-- TASK TO COMPLETE --
In the data below, which lines hold the word "Path"? Copy them.

-- SUPPLIED DATA --
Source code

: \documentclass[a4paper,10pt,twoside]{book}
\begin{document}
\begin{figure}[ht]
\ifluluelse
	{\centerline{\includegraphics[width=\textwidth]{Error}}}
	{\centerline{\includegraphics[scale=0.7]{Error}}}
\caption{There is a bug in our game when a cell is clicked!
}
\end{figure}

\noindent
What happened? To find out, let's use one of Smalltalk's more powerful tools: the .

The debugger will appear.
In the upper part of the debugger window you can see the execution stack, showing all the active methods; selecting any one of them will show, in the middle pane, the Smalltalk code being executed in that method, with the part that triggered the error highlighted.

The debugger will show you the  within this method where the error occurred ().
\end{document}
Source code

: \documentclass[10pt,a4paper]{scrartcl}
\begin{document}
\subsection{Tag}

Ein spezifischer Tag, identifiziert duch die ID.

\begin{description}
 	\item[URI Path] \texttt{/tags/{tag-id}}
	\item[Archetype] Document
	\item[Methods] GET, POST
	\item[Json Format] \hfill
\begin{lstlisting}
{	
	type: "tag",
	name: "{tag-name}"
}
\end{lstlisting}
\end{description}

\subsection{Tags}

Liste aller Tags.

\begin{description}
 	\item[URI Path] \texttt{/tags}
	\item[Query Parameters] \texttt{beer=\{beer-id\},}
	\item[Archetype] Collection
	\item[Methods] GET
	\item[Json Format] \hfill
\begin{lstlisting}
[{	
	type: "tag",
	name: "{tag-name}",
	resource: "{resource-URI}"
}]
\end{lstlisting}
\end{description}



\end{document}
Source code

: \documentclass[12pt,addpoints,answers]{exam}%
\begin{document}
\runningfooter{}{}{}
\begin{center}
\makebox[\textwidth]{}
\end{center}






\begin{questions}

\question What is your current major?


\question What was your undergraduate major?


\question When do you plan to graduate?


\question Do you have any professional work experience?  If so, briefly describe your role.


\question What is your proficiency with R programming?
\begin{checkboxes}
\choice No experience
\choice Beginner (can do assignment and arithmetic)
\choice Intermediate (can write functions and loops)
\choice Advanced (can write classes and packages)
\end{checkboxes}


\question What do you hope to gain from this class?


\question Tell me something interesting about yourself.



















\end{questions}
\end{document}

-- YOUR RESPONSE --
 	\item[URI Path] \texttt{/tags/{tag-id}}
 	\item[URI Path] \texttt{/tags}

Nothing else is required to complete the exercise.